-------- RECORDS FOR THE EXERCISE --------

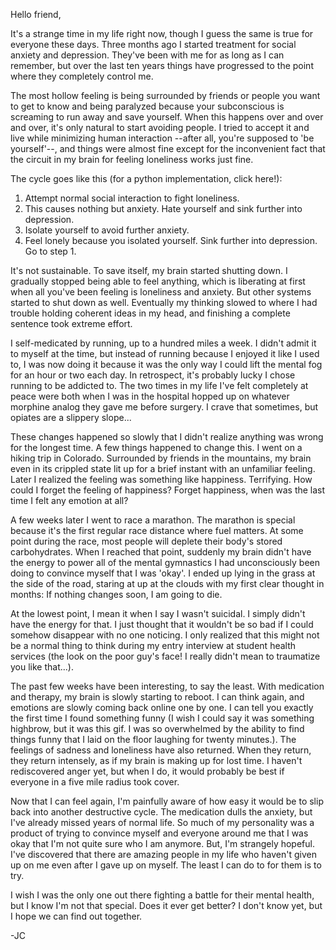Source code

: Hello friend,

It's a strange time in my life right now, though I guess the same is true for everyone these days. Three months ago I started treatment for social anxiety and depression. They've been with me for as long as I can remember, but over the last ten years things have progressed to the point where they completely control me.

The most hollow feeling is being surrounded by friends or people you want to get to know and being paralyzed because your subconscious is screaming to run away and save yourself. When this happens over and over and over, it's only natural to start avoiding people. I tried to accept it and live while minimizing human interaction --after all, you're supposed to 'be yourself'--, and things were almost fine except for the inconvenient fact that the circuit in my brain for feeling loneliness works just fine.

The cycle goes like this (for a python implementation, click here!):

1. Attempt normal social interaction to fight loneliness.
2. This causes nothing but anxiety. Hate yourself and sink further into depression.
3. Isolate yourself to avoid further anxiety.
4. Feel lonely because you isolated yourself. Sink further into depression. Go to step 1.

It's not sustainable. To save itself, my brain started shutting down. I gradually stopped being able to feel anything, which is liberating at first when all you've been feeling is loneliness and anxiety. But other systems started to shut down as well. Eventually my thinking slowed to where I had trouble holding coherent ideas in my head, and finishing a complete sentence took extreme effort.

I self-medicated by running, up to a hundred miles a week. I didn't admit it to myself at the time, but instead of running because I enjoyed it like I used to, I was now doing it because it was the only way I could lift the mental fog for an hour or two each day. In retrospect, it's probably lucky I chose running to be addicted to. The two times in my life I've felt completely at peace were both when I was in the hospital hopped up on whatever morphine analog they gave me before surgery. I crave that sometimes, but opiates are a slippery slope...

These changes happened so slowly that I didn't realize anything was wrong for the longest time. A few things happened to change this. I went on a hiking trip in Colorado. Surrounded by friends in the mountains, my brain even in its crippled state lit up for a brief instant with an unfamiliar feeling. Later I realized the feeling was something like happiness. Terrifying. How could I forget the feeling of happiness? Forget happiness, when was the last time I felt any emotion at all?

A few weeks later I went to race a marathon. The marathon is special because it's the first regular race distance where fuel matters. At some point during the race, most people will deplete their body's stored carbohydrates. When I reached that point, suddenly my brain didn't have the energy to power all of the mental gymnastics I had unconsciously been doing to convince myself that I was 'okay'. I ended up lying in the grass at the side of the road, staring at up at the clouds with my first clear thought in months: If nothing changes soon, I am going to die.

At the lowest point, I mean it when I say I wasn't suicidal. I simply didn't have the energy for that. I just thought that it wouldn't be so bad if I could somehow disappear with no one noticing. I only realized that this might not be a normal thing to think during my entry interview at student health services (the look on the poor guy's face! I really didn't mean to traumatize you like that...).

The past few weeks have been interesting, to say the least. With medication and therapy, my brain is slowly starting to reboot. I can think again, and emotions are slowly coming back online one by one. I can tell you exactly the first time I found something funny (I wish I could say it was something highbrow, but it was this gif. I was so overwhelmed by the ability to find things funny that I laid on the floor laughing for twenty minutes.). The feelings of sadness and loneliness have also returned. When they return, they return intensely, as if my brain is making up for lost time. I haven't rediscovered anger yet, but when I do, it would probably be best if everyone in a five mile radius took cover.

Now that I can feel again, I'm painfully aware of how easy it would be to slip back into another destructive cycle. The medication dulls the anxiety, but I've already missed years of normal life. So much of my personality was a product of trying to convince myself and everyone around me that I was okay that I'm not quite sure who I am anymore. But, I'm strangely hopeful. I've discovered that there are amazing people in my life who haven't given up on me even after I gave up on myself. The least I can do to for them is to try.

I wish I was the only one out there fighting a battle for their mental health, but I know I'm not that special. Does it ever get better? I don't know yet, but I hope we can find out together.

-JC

--------

Please copy the data above character for character, skipping any pictures.

Source code

: Hello friend,

It's a strange time in my life right now, though I guess the same is true for everyone these days. Three months ago I started treatment for social anxiety and depression. They've been with me for as long as I can remember, but over the last ten years things have progressed to the point where they completely control me.

The most hollow feeling is being surrounded by friends or people you want to get to know and being paralyzed because your subconscious is screaming to run away and save yourself. When this happens over and over and over, it's only natural to start avoiding people. I tried to accept it and live while minimizing human interaction --after all, you're supposed to 'be yourself'--, and things were almost fine except for the inconvenient fact that the circuit in my brain for feeling loneliness works just fine.

The cycle goes like this (for a python implementation, click here!):

1. Attempt normal social interaction to fight loneliness.
2. This causes nothing but anxiety. Hate yourself and sink further into depression.
3. Isolate yourself to avoid further anxiety.
4. Feel lonely because you isolated yourself. Sink further into depression. Go to step 1.

It's not sustainable. To save itself, my brain started shutting down. I gradually stopped being able to feel anything, which is liberating at first when all you've been feeling is loneliness and anxiety. But other systems started to shut down as well. Eventually my thinking slowed to where I had trouble holding coherent ideas in my head, and finishing a complete sentence took extreme effort.

I self-medicated by running, up to a hundred miles a week. I didn't admit it to myself at the time, but instead of running because I enjoyed it like I used to, I was now doing it because it was the only way I could lift the mental fog for an hour or two each day. In retrospect, it's probably lucky I chose running to be addicted to. The two times in my life I've felt completely at peace were both when I was in the hospital hopped up on whatever morphine analog they gave me before surgery. I crave that sometimes, but opiates are a slippery slope...

These changes happened so slowly that I didn't realize anything was wrong for the longest time. A few things happened to change this. I went on a hiking trip in Colorado. Surrounded by friends in the mountains, my brain even in its crippled state lit up for a brief instant with an unfamiliar feeling. Later I realized the feeling was something like happiness. Terrifying. How could I forget the feeling of happiness? Forget happiness, when was the last time I felt any emotion at all?

A few weeks later I went to race a marathon. The marathon is special because it's the first regular race distance where fuel matters. At some point during the race, most people will deplete their body's stored carbohydrates. When I reached that point, suddenly my brain didn't have the energy to power all of the mental gymnastics I had unconsciously been doing to convince myself that I was 'okay'. I ended up lying in the grass at the side of the road, staring at up at the clouds with my first clear thought in months: If nothing changes soon, I am going to die.

At the lowest point, I mean it when I say I wasn't suicidal. I simply didn't have the energy for that. I just thought that it wouldn't be so bad if I could somehow disappear with no one noticing. I only realized that this might not be a normal thing to think during my entry interview at student health services (the look on the poor guy's face! I really didn't mean to traumatize you like that...).

The past few weeks have been interesting, to say the least. With medication and therapy, my brain is slowly starting to reboot. I can think again, and emotions are slowly coming back online one by one. I can tell you exactly the first time I found something funny (I wish I could say it was something highbrow, but it was this gif. I was so overwhelmed by the ability to find things funny that I laid on the floor laughing for twenty minutes.). The feelings of sadness and loneliness have also returned. When they return, they return intensely, as if my brain is making up for lost time. I haven't rediscovered anger yet, but when I do, it would probably be best if everyone in a five mile radius took cover.

Now that I can feel again, I'm painfully aware of how easy it would be to slip back into another destructive cycle. The medication dulls the anxiety, but I've already missed years of normal life. So much of my personality was a product of trying to convince myself and everyone around me that I was okay that I'm not quite sure who I am anymore. But, I'm strangely hopeful. I've discovered that there are amazing people in my life who haven't given up on me even after I gave up on myself. The least I can do to for them is to try.

I wish I was the only one out there fighting a battle for their mental health, but I know I'm not that special. Does it ever get better? I don't know yet, but I hope we can find out together.

-JC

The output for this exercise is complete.